WHAT NEEDS TO BE DONE: I'd like every line from the material below that has "called" in it.

EXCERPTED RECORDS:
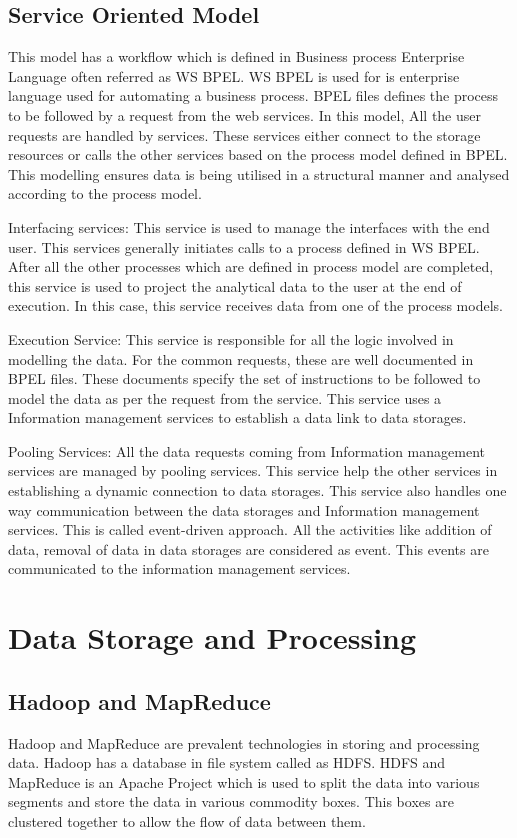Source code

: \documentclass[sigconf]{acmart}
\begin{document}
\subsection{Service Oriented Model}

 This model has a workflow which is defined in Business process Enterprise Language often referred as WS BPEL\cite{WSBPEL}. WS BPEL is used for is enterprise language used for automating a business process. BPEL files defines the process to be followed by a request from the web services. In this model, All the user requests are handled by services. These services either connect to the storage resources or calls the other services based on the process model defined in BPEL. This modelling ensures data is being utilised in a structural manner and analysed according to the process model.

Interfacing services: 
This service is used to manage the interfaces with the end user. This services generally initiates calls to a process defined in WS BPEL. After all the other processes which are defined in process model are completed, this service is used to project the analytical data to the user at the end of execution. In this case, this service receives data from one of the process models.\cite{Pathak}

Execution Service:
This service is responsible for all the logic involved in modelling the data. For the common requests, these are well documented in BPEL files. These documents specify the set of instructions to be followed to model the data as per the request from the service. This service uses a Information management services to establish a data link to data storages.\cite{Pathak}

Pooling Services:
All the data requests coming from Information management services are  managed by pooling services. This service help the other services in establishing a dynamic connection to data storages. This service also handles one way communication between the data storages and Information management services. This is called event-driven approach. All the activities like addition of data, removal of data  in data storages are considered as event. This events are communicated to the information management services. 

\section{Data Storage and Processing}
\subsection{Hadoop and MapReduce}
Hadoop and MapReduce are prevalent technologies in storing and processing data. Hadoop has a database in file system called as HDFS. HDFS\cite{hadoop} and MapReduce is an Apache Project which is used to split the data into various segments and store the data in various commodity boxes. This boxes are clustered together to allow the flow of data between them.
\end{document}
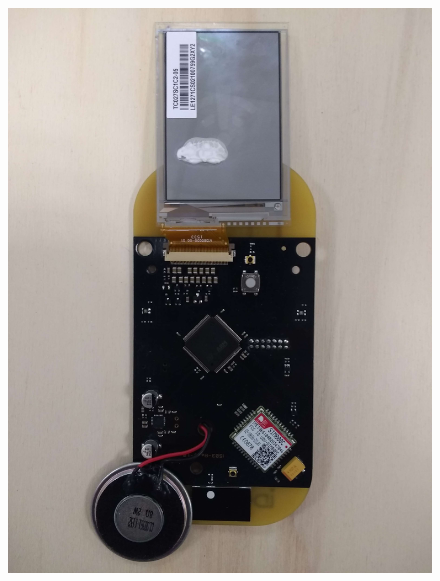 \documentclass{article}
\begin{document}
\begin{figure}[H]
\begin{minipage}[b]{0.45\textwidth}
  \end{minipage}
  \hfill
  \begin{minipage}[b]{0.45\textwidth}
    \includegraphics[width=\textwidth]{base_dos.jpg}
    
  \end{minipage}
\end{figure}
\end{document}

SOLUTION:
All the data requests coming from Information management services are  managed by pooling services. This service help the other services in establishing a dynamic connection to data storages. This service also handles one way communication between the data storages and Information management services. This is called event-driven approach. All the activities like addition of data, removal of data  in data storages are considered as event. This events are communicated to the information management services. 
Hadoop and MapReduce are prevalent technologies in storing and processing data. Hadoop has a database in file system called as HDFS. HDFS\cite{hadoop} and MapReduce is an Apache Project which is used to split the data into various segments and store the data in various commodity boxes. This boxes are clustered together to allow the flow of data between them.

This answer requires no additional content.